Reproduce the lines below exactly. Begin with the first, end with the line containing "placement date |", and leave out the pictures.

(Stored records)
<<<<
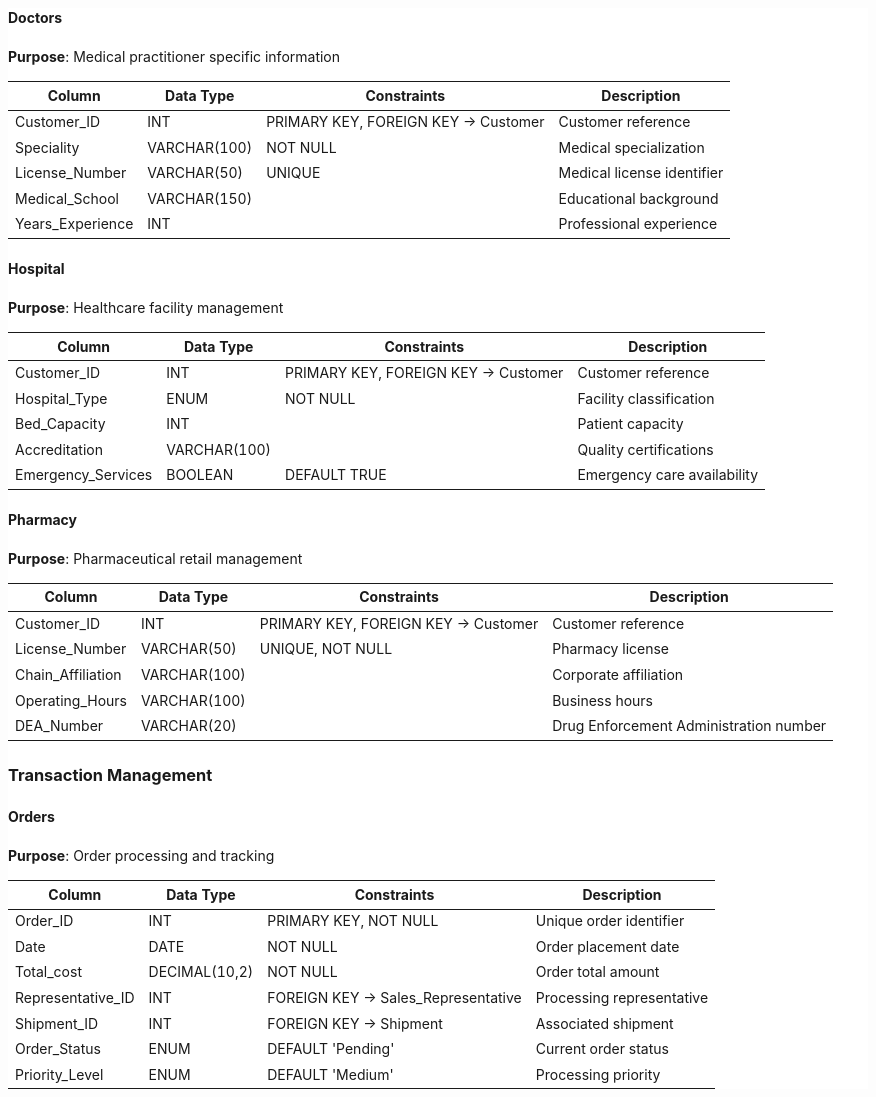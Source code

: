 #### Doctors
**Purpose**: Medical practitioner specific information

| Column | Data Type | Constraints | Description |
|--------|-----------|-------------|-------------|
| Customer_ID | INT | PRIMARY KEY, FOREIGN KEY → Customer | Customer reference |
| Speciality | VARCHAR(100) | NOT NULL | Medical specialization |
| License_Number | VARCHAR(50) | UNIQUE | Medical license identifier |
| Medical_School | VARCHAR(150) | | Educational background |
| Years_Experience | INT | | Professional experience |

#### Hospital
**Purpose**: Healthcare facility management

| Column | Data Type | Constraints | Description |
|--------|-----------|-------------|-------------|
| Customer_ID | INT | PRIMARY KEY, FOREIGN KEY → Customer | Customer reference |
| Hospital_Type | ENUM | NOT NULL | Facility classification |
| Bed_Capacity | INT | | Patient capacity |
| Accreditation | VARCHAR(100) | | Quality certifications |
| Emergency_Services | BOOLEAN | DEFAULT TRUE | Emergency care availability |

#### Pharmacy
**Purpose**: Pharmaceutical retail management

| Column | Data Type | Constraints | Description |
|--------|-----------|-------------|-------------|
| Customer_ID | INT | PRIMARY KEY, FOREIGN KEY → Customer | Customer reference |
| License_Number | VARCHAR(50) | UNIQUE, NOT NULL | Pharmacy license |
| Chain_Affiliation | VARCHAR(100) | | Corporate affiliation |
| Operating_Hours | VARCHAR(100) | | Business hours |
| DEA_Number | VARCHAR(20) | | Drug Enforcement Administration number |

### Transaction Management

#### Orders
**Purpose**: Order processing and tracking

| Column | Data Type | Constraints | Description |
|--------|-----------|-------------|-------------|
| Order_ID | INT | PRIMARY KEY, NOT NULL | Unique order identifier |
| Date | DATE | NOT NULL | Order placement date |
| Total_cost | DECIMAL(10,2) | NOT NULL | Order total amount |
| Representative_ID | INT | FOREIGN KEY → Sales_Representative | Processing representative |
| Shipment_ID | INT | FOREIGN KEY → Shipment | Associated shipment |
| Order_Status | ENUM | DEFAULT 'Pending' | Current order status |
| Priority_Level | ENUM | DEFAULT 'Medium' | Processing priority |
>>>>
→ OUTPUT OF THE TASK:
Source code

: #### Doctors
**Purpose**: Medical practitioner specific information

| Column | Data Type | Constraints | Description |
|--------|-----------|-------------|-------------|
| Customer_ID | INT | PRIMARY KEY, FOREIGN KEY → Customer | Customer reference |
| Speciality | VARCHAR(100) | NOT NULL | Medical specialization |
| License_Number | VARCHAR(50) | UNIQUE | Medical license identifier |
| Medical_School | VARCHAR(150) | | Educational background |
| Years_Experience | INT | | Professional experience |

#### Hospital
**Purpose**: Healthcare facility management

| Column | Data Type | Constraints | Description |
|--------|-----------|-------------|-------------|
| Customer_ID | INT | PRIMARY KEY, FOREIGN KEY → Customer | Customer reference |
| Hospital_Type | ENUM | NOT NULL | Facility classification |
| Bed_Capacity | INT | | Patient capacity |
| Accreditation | VARCHAR(100) | | Quality certifications |
| Emergency_Services | BOOLEAN | DEFAULT TRUE | Emergency care availability |

#### Pharmacy
**Purpose**: Pharmaceutical retail management

| Column | Data Type | Constraints | Description |
|--------|-----------|-------------|-------------|
| Customer_ID | INT | PRIMARY KEY, FOREIGN KEY → Customer | Customer reference |
| License_Number | VARCHAR(50) | UNIQUE, NOT NULL | Pharmacy license |
| Chain_Affiliation | VARCHAR(100) | | Corporate affiliation |
| Operating_Hours | VARCHAR(100) | | Business hours |
| DEA_Number | VARCHAR(20) | | Drug Enforcement Administration number |

### Transaction Management

#### Orders
**Purpose**: Order processing and tracking

| Column | Data Type | Constraints | Description |
|--------|-----------|-------------|-------------|
| Order_ID | INT | PRIMARY KEY, NOT NULL | Unique order identifier |
| Date | DATE | NOT NULL | Order placement date |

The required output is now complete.